FORGOTTEN AMERICA: MY JOURNEY THROUGH ROUTE 66. OKLAHOMA TO TEXAS

 

It was by no means by farthest journey but certainly my most ambitious in terms of preparation and demand and also my most rewarding. On paper a road trip through the heart of America from Oklahoma City to Las Vegas indicates
nothing out of the ordinary, but this was a celebration of Route 66, America’s Highway or, as she is more commonly known, the Mother Road, on her centennial.

Cutting from the heartland to the West Coast, this once indispensable pathway to the Pacific has fallen into neglect in the last forty years but it remains the embodiment of America from the vastness of the land to the changing landscapes, to the celebration of the American spirit and the struggles of the American experience. Pop-culture has kept it alive and though it has been decommissioned it is never empty. It is fabled more than any other road and in the story of Route 66 lies in many ways the story of America, in tragedy and triumph.

I had visited parts of Route 66 before. In 2017, I visited the start point in Chicago and have been to its end point many times on visits to Santa Monica. Also in 2017, I road through it from Southern California to Oatman, Arizona. But this would be my first exploration of the road that defines Americana and I began my journey in Oklahoma City, a fitting place for Oklahoma is where the Okies also began their journey westward on the Mother Road to the promised pastures of California after the Dust Bowl of destroyed the last of their crops in 1934. This desperate journey, in the great tradition of other journeys west throughout our history from Lewis and Clark to the Oregon Trail, was immortalized by John Steinbeck in his masterpiece The Grapes of Wrath, from which Route 66  earned not only its namesake as the Mother Road but an eternal place in the story of America.



 Over ninety years before me, the Okies traversed Route 66 to the great unknown, much like their own forefathers did building this country.

Much like America and her history, Route 66 has many faces and many renditions and not only due to the changing landscapes. It began its history as a practical route to the west, became a trail of survival for many who saw their livelihoods destroyed, then it became a road of dreams and the host of Americana in everything from diners and kitschy motels to gigantic muffler men and the kookiest of attractions. Domestically alone, it became a place for generations to get their kicks, but it has mesmerized foreigners as well as the stretch of land to best experience our country.

I was never going to see much of Oklahoma on this trip as my plan was to pick up the rental car at Will Rogers International Airport and drive straight to Shamrock, Texas. This meant that I would be missing the Blue Whale of Catoosa, the concrete leviathan built by Hugh Davis, a retired zoologist in 1972 as a gift for his wife and grandchildren, but I was looking forward to seeing much of the legendary fields of the Sooner State. Due to a mishap with the airline, however, I ended up arriving in Oklahoma City much later, in the dawn hours of the next morning to be exact. This meant I had to cancel my rental car with Hertz but luckily was able to arrange for a Jeep Wrangler with Budget. And off I set for the near-three-hour drive to Texas in the darkness.

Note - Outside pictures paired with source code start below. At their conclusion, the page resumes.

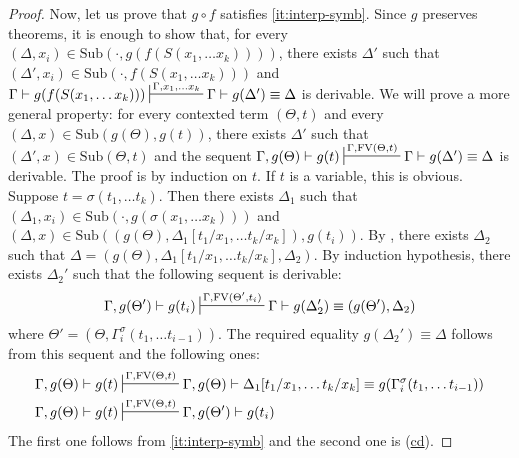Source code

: \documentclass[reqno]{amsart}
\newcommand{\axref}[1]{(\hyperref[ax:#1]{#1})}
\theoremstyle{definition}
\theoremstyle{remark}
\newcommand{\fs}[1]{\mathrm{#1}}
\newcommand{\FV}{\fs{FV}}
\newcommand{\sub}{\fs{Sub}}
\numberwithin{figure}{section}
\begin{document}
\begin{proof}
Now, let us prove that $g \circ f$ satisfies \eqref{it:interp-symb}.
Since $g$ preserves theorems, it is enough to show that, for every $(\Delta,x_i) \in \sub(\cdot, g(f(S(x_1, \ldots x_k))))$, there exists $\Delta'$ such that $(\Delta',x_i) \in \sub(\cdot, f(S(x_1, \ldots x_k)))$ and $\Gamma \vdash g(f(S(x_1, \ldots x_k))) \sststile{}{\Gamma, x_1, \ldots x_k} \Gamma \vdash g(\Delta') \equiv \Delta$ is derivable.
We will prove a more general property: for every contexted term $(\Theta,t)$ and every $(\Delta,x) \in \sub(g(\Theta), g(t))$, there exists $\Delta'$ such that $(\Delta',x) \in \sub(\Theta, t)$ and the sequent $\Gamma, g(\Theta) \vdash g(t) \sststile{}{\Gamma, \FV(\Theta,t)} \Gamma \vdash g(\Delta') \equiv \Delta$ is derivable.
The proof is by induction on $t$.
If $t$ is a variable, this is obvious.
Suppose $t = \sigma(t_1, \ldots t_k)$.
Then there exists $\Delta_1$ such that $(\Delta_1,x_i) \in \sub(\cdot, g(\sigma(x_1, \ldots x_k)))$ and $(\Delta,x) \in \sub((g(\Theta),\Delta_1[t_1/x_1, \ldots t_k/x_k]), g(t_i))$.
By , there exists $\Delta_2$ such that $\Delta = (g(\Theta), \Delta_1[t_1/x_1, \ldots t_k/x_k], \Delta_2)$.
By induction hypothesis, there exists $\Delta_2'$ such that the following sequent is derivable:
\[ \Gamma, g(\Theta') \vdash g(t_i) \sststile{}{\Gamma, \FV(\Theta',t_i)} \Gamma \vdash g(\Delta_2') \equiv (g(\Theta'),\Delta_2) \]
where $\Theta' = (\Theta, \Gamma^\sigma_i(t_1, \ldots t_{i-1}))$.
The required equality $g(\Delta_2') \equiv \Delta$ follows from this sequent and the following ones:
\begin{align*}
\Gamma, g(\Theta) \vdash g(t) & \sststile{}{\Gamma, \FV(\Theta,t)} \Gamma, g(\Theta) \vdash \Delta_1[t_1/x_1, \ldots t_k/x_k] \equiv g(\Gamma^\sigma_i(t_1, \ldots t_{i-1})) \\
\Gamma, g(\Theta) \vdash g(t) & \sststile{}{\Gamma, \FV(\Theta,t)} \Gamma, g(\Theta') \vdash g(t_i)
\end{align*}
The first one follows from \eqref{it:interp-symb} and the second one is \axref{cd}.
\end{proof}
\end{document}
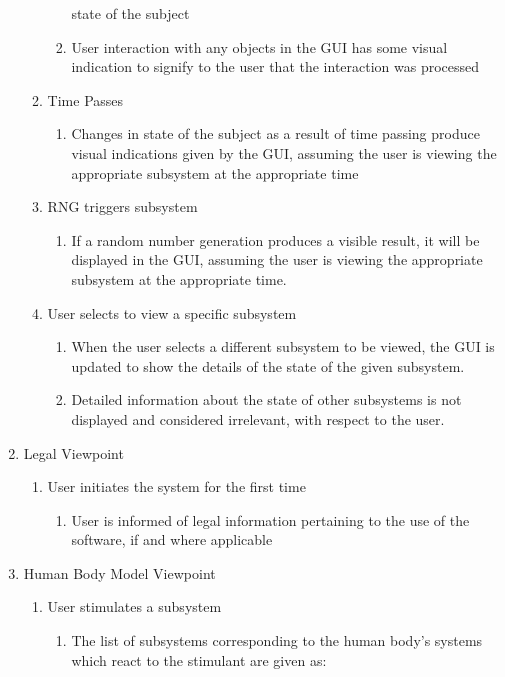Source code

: \documentclass[]{article}
\begin{document}
\begin{enumerate}
\begin{enumerate}
\begin{enumerate}
			state of the subject
			\item User interaction with any objects in the GUI has some visual indication to signify to the user that the interaction was processed
		\end{enumerate}
		\item Time Passes
		\begin{enumerate}
		    \item Changes in state of the subject as a result of time passing produce visual indications given by the GUI, assuming the user is viewing the
		    appropriate subsystem at the appropriate time
		\end{enumerate}
		\item RNG triggers subsystem
		\begin{enumerate}
		    \item If a random number generation produces a visible result, it will be displayed in the GUI, assuming the user is viewing the
		    appropriate subsystem at the appropriate time.
		\end{enumerate}
		\item User selects to view a specific subsystem
		\begin{enumerate}
		    \item When the user selects a different subsystem to be viewed, the GUI is updated to show the details of the state of the given subsystem.
		    \item Detailed information about the state of other subsystems is not displayed and considered irrelevant, with respect to the user.
		\end{enumerate}
	\end{enumerate}
	\item Legal Viewpoint
	\begin{enumerate}
	    \item User initiates the system for the first time
	    \begin{enumerate}
	        \item User is informed of legal information pertaining to the use of the software, if and where applicable
	    \end{enumerate}
	\end{enumerate}
	\item Human Body Model Viewpoint
	\begin{enumerate}
	    \item User stimulates a subsystem
	    	\begin{enumerate}
        \item The list of subsystems corresponding to the human body's systems which react to the stimulant are given as:

\end{enumerate}
\end{enumerate}
\end{enumerate}
\end{document}
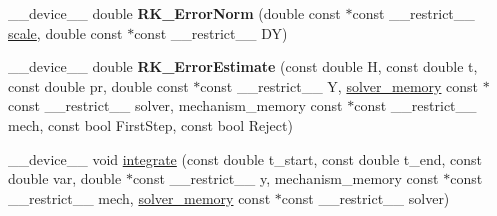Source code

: \begin{DoxyCompactItemize}
\item 
\+\_\+\+\_\+device\+\_\+\+\_\+ double {\bfseries R\+K\+\_\+\+Error\+Norm} (double const $\ast$const \+\_\+\+\_\+restrict\+\_\+\+\_\+ \hyperlink{radau2a_8cu_a4fab5866449108992478041d2e51a28c}{scale}, double const $\ast$const \+\_\+\+\_\+restrict\+\_\+\+\_\+ DY)\hypertarget{radau2a_8cu_a52a2afa4e1728f2fb5116ae0c6315568}{}\label{radau2a_8cu_a52a2afa4e1728f2fb5116ae0c6315568}

\item 
\+\_\+\+\_\+device\+\_\+\+\_\+ double {\bfseries R\+K\+\_\+\+Error\+Estimate} (const double H, const double t, const double pr, double const $\ast$const \+\_\+\+\_\+restrict\+\_\+\+\_\+ Y, \hyperlink{structsolver__memory}{solver\+\_\+memory} const $\ast$const \+\_\+\+\_\+restrict\+\_\+\+\_\+ solver, mechanism\+\_\+memory const $\ast$const \+\_\+\+\_\+restrict\+\_\+\+\_\+ mech, const bool First\+Step, const bool Reject)\hypertarget{radau2a_8cu_a4b85075dc35ca99e0b06672bb1215ec9}{}\label{radau2a_8cu_a4b85075dc35ca99e0b06672bb1215ec9}

\item 
\+\_\+\+\_\+device\+\_\+\+\_\+ void \hyperlink{radau2a_8cu_a0a715eaa118190c4303b137d1a634470}{integrate} (const double t\+\_\+start, const double t\+\_\+end, const double var, double $\ast$const \+\_\+\+\_\+restrict\+\_\+\+\_\+ y, mechanism\+\_\+memory const $\ast$const \+\_\+\+\_\+restrict\+\_\+\+\_\+ mech, \hyperlink{structsolver__memory}{solver\+\_\+memory} const $\ast$const \+\_\+\+\_\+restrict\+\_\+\+\_\+ solver)
\end{DoxyCompactItemize}
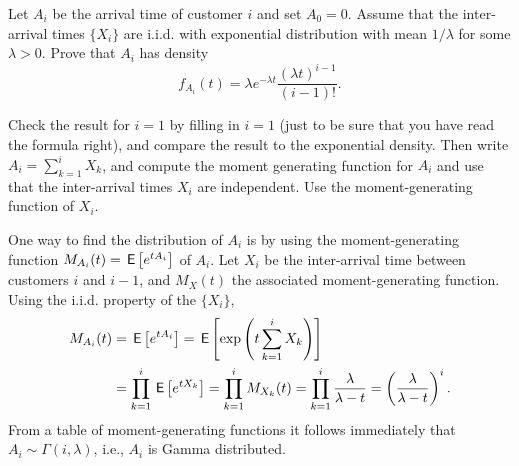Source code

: \begin{extra}
    Let $A_i$ be the arrival time of customer $i$ and set $A_0=0$.
    Assume that the inter-arrival times $\{X_i\}$ are i.i.d.
    with exponential distribution with mean $1/\lambda$ for some $\lambda>0$.
    Prove that $A_i$ has density
\begin{equation*}
f_{A_i}(t) = \lambda e^{-\lambda t} \frac{(\lambda t)^{i-1}}{(i-1)!}.
\end{equation*}
\begin{hint}
 Check the result for $i=1$ by filling in $i=1$ (just to be
     sure that you have read the formula right), and compare the result
     to the exponential density. Then write $A_i =\sum_{k=1}^i X_k$, and compute the moment
     generating function for $A_i$ and use that the inter-arrival times
     $X_i$ are independent. Use the moment-generating function  of $X_i$.
\end{hint}
\begin{solution}
  One way to find the distribution of $A_i$ is by using the moment-generating function $M_{A_i}(t) = \,\mathsf{E}\left[e^{t A_i}\right]$ of $A_i$.
  Let $X_i$ be the inter-arrival time between customers $i$ and $i-1$, and $M_X(t)$ the associated moment-generating function.
  Using the i.i.d.
  property of the $\{X_i\}$,
\begin{align*}
  M_{A_i}(t) &= \,\mathsf{E}\left[e^{t A_i}\right] = \,\mathsf{E}\left[\exp\left(t\sum_{k=1}^{i} X_k\right)\right] \\
& = \prod_{k=1}^{i} \,\mathsf{E}\left[e^{tX_k}\right] = 
\prod_{k=1}^{i} M_{X_k}(t) = 
\prod_{k=1}^{i} \frac{\lambda}{\lambda -t }
 = \left(\frac{\lambda}{\lambda -t }\right)^i.
\end{align*}
From a table of moment-generating functions it follows immediately that
$A_i \sim \Gamma(i,\lambda)$, i.e., $A_i$ is Gamma distributed.
\end{solution}
\end{extra}

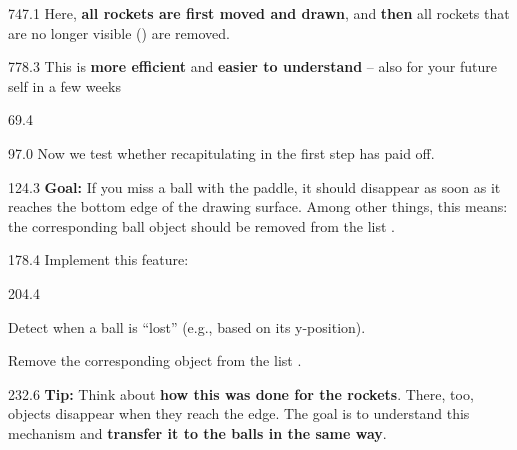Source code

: \documentclass{aslab}
\begin{document}
\begin{region}[pitch=13.6]{747.1}
Here, \textbf{all rockets are first moved and drawn}, and \textbf{then} all
rockets that are no longer visible () are removed.
\end{region}

\begin{region}{778.3}
This is \textbf{more efficient} and \textbf{easier to understand} -- also for
your future self in a few weeks 
\end{region}

\nextpage
\begin{region}{69.4}
\end{region}

\begin{region}{97.0}
Now we test whether recapitulating in the first step has paid off.
\end{region}

\begin{region}[pitch=13.4]{124.3}
\textbf{Goal:} If you miss a ball with the paddle, it should disappear as soon
as it reaches the bottom edge of the drawing surface. Among other things, this
means: the corresponding ball object should be removed from the list
.
\end{region}

\begin{region}[pitch=13.4]{178.4}
Implement this feature:
\end{region}

\begin{region}[pitch=13.4]{204.4}
\begin{dashlist}
\item Detect when a ball is ``lost'' (e.g., based on its y-position).
\item Remove the corresponding object from the list .
\end{dashlist}
\end{region}

\begin{region}[pitch=14.25]{232.6}
\textbf{Tip:} Think about \textbf{how this was done for the rockets}. There,
too, objects disappear when they reach the edge. The goal is to understand
this mechanism and \textbf{transfer it to the balls in the same way}.
\end{region}
\end{document}
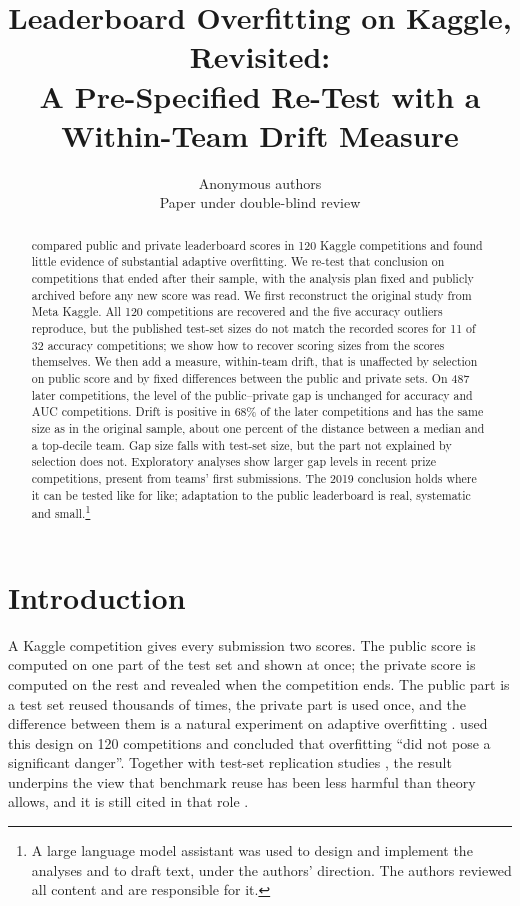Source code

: \documentclass[10pt]{article}
\title{Leaderboard Overfitting on Kaggle, Revisited:\\ A Pre-Specified Re-Test with a Within-Team Drift Measure}
\author{\name Anonymous authors \\ \addr Paper under double-blind review}
\begin{document}
\maketitle

\begin{abstract}
\citet{roelofs2019meta} compared public and private leaderboard scores in 120 Kaggle competitions and found little evidence of substantial adaptive overfitting. We re-test that conclusion on competitions that ended after their sample, with the analysis plan fixed and publicly archived before any new score was read. We first reconstruct the original study from Meta Kaggle. All 120 competitions are recovered and the five accuracy outliers reproduce, but the published test-set sizes do not match the recorded scores for 11 of 32 accuracy competitions; we show how to recover scoring sizes from the scores themselves. We then add a measure, within-team drift, that is unaffected by selection on public score and by fixed differences between the public and private sets. On 487 later competitions, the level of the public--private gap is unchanged for accuracy and AUC competitions. Drift is positive in 68\% of the later competitions and has the same size as in the original sample, about one percent of the distance between a median and a top-decile team. Gap size falls with test-set size, but the part not explained by selection does not. Exploratory analyses show larger gap levels in recent prize competitions, present from teams' first submissions. The 2019 conclusion holds where it can be tested like for like; adaptation to the public leaderboard is real, systematic and small.\footnote{A large language model assistant was used to design and implement the analyses and to draft text, under the authors' direction. The authors reviewed all content and are responsible for it.}
\end{abstract}

\section{Introduction}

A Kaggle competition gives every submission two scores. The public score is computed on one part of the test set and shown at once; the private score is computed on the rest and revealed when the competition ends. The public part is a test set reused thousands of times, the private part is used once, and the difference between them is a natural experiment on adaptive overfitting \citep{dwork2015reusable,blum2015ladder}. \citet{roelofs2019meta} used this design on 120 competitions and concluded that overfitting ``did not pose a significant danger''. Together with test-set replication studies \citep{recht2019imagenet,yadav2019cold}, the result underpins the view that benchmark reuse has been less harmful than theory allows, and it is still cited in that role \citep{sculley2025position}.
\end{document}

I could see very little once I left Oklahoma City, but the vastness of the plains was evident nonetheless. And even here signs of life came out to greet this weary traveler. My first encounter was a coyote that hurried across the road in front of the Jeep and into the wheat fields followed by a small herd of deer by the roadside (in the darkness I couldn’t tell if they were white-tail or mule deer, the two species found in the state).

I did not reach Shamrock until close to four in the morning and checked into the Western Motel. I was tired but not enough so to not notice the delightful U-Drop Inn Café across the street or two bats circling the sky above me. My adventure had started and the next day was going to be the true first taste of life on the road that shaped a continent.